Work order: With the images removed, return every line below exactly as it reads.

--------------------------------

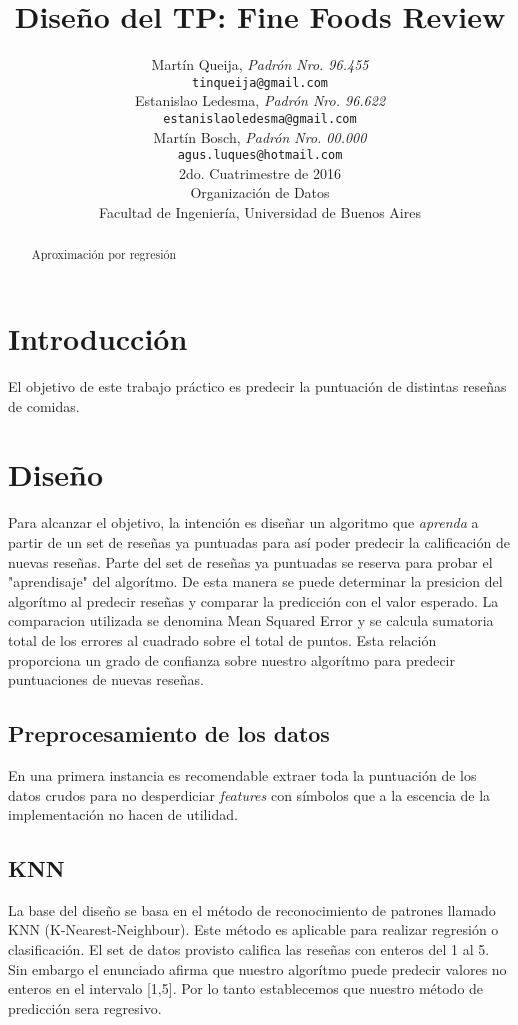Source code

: \documentclass[a4paper,10pt]{article}
\title{		\textbf{Diseño del TP: Fine Foods Review}}
\author{	Martín Queija, \textit{Padrón Nro. 96.455}                     \\
	\texttt{ tinqueija@gmail.com }                                              \\[2.5ex]
	Estanislao Ledesma, \textit{Padrón Nro. 96.622}                     \\
	\texttt{ estanislaoledesma@gmail.com }                                              \\[2.5ex]
	Martín Bosch, \textit{Padrón Nro. 00.000}                     \\
	\texttt{ agus.luques@hotmail.com }                                              \\[2.5ex]
	\normalsize{2do. Cuatrimestre de 2016}                                      \\
	\normalsize{Organización de Datos  }  \\
	\normalsize{Facultad de Ingeniería, Universidad de Buenos Aires}            \\
}
\date{}
\begin{document}
	
	\maketitle
	\thispagestyle{empty}   %
	
	
	\begin{abstract}
		\centerline{Aproximación por regresión}
		
	\end{abstract}
	\newpage
	
	\tableofcontents
	
	
	\section{Introducción}
	
	El objetivo de este trabajo práctico es predecir la puntuación de distintas reseñas de comidas.
	
	\section{Diseño}
	
	Para alcanzar el objetivo, la intención es diseñar un algoritmo que \textit{aprenda} a partir de un set de reseñas ya puntuadas para así poder predecir la calificación de nuevas reseñas. Parte del set de reseñas ya puntuadas se reserva para probar el "aprendisaje" del algorítmo. De esta manera se puede determinar la presicion del algorítmo al predecir reseñas y comparar la predicción con el valor esperado. La comparacion utilizada se denomina Mean Squared Error y se calcula sumatoria total de los errores al cuadrado sobre el total de puntos. Esta relación proporciona un grado de confianza sobre nuestro algorítmo para predecir puntuaciones de nuevas reseñas.
	
	
	\subsection{Preprocesamiento de los datos}	
	En una primera instancia es recomendable extraer toda la puntuación de los datos crudos para no desperdiciar \textit{features} con símbolos que a la escencia de la implementación no hacen de utilidad.
	
	\subsection{KNN}
	La base del diseño se basa en el método de reconocimiento de patrones llamado KNN (K-Nearest-Neighbour). Este método es aplicable para realizar regresión o clasificación. El set de datos provisto califica las reseñas con enteros del 1 al 5. Sin embargo el enunciado afirma que nuestro algorítmo puede predecir valores no enteros en el intervalo [1,5]. Por lo tanto establecemos que nuestro método de predicción sera regresivo.
	
\end{document}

--------------------------------

Output of the task:
Source code

: \documentclass[a4paper,10pt]{article}
\title{		\textbf{Diseño del TP: Fine Foods Review}}
\author{	Martín Queija, \textit{Padrón Nro. 96.455}                     \\
	\texttt{ tinqueija@gmail.com }                                              \\[2.5ex]
	Estanislao Ledesma, \textit{Padrón Nro. 96.622}                     \\
	\texttt{ estanislaoledesma@gmail.com }                                              \\[2.5ex]
	Martín Bosch, \textit{Padrón Nro. 00.000}                     \\
	\texttt{ agus.luques@hotmail.com }                                              \\[2.5ex]
	\normalsize{2do. Cuatrimestre de 2016}                                      \\
	\normalsize{Organización de Datos  }  \\
	\normalsize{Facultad de Ingeniería, Universidad de Buenos Aires}            \\
}
\date{}
\begin{document}
	
	\maketitle
	\thispagestyle{empty}   %
	
	
	\begin{abstract}
		\centerline{Aproximación por regresión}
		
	\end{abstract}
	\newpage
	
	\tableofcontents
	
	
	\section{Introducción}
	
	El objetivo de este trabajo práctico es predecir la puntuación de distintas reseñas de comidas.
	
	\section{Diseño}
	
	Para alcanzar el objetivo, la intención es diseñar un algoritmo que \textit{aprenda} a partir de un set de reseñas ya puntuadas para así poder predecir la calificación de nuevas reseñas. Parte del set de reseñas ya puntuadas se reserva para probar el "aprendisaje" del algorítmo. De esta manera se puede determinar la presicion del algorítmo al predecir reseñas y comparar la predicción con el valor esperado. La comparacion utilizada se denomina Mean Squared Error y se calcula sumatoria total de los errores al cuadrado sobre el total de puntos. Esta relación proporciona un grado de confianza sobre nuestro algorítmo para predecir puntuaciones de nuevas reseñas.
	
	
	\subsection{Preprocesamiento de los datos}	
	En una primera instancia es recomendable extraer toda la puntuación de los datos crudos para no desperdiciar \textit{features} con símbolos que a la escencia de la implementación no hacen de utilidad.
	
	\subsection{KNN}
	La base del diseño se basa en el método de reconocimiento de patrones llamado KNN (K-Nearest-Neighbour). Este método es aplicable para realizar regresión o clasificación. El set de datos provisto califica las reseñas con enteros del 1 al 5. Sin embargo el enunciado afirma que nuestro algorítmo puede predecir valores no enteros en el intervalo [1,5]. Por lo tanto establecemos que nuestro método de predicción sera regresivo.
	
\end{document}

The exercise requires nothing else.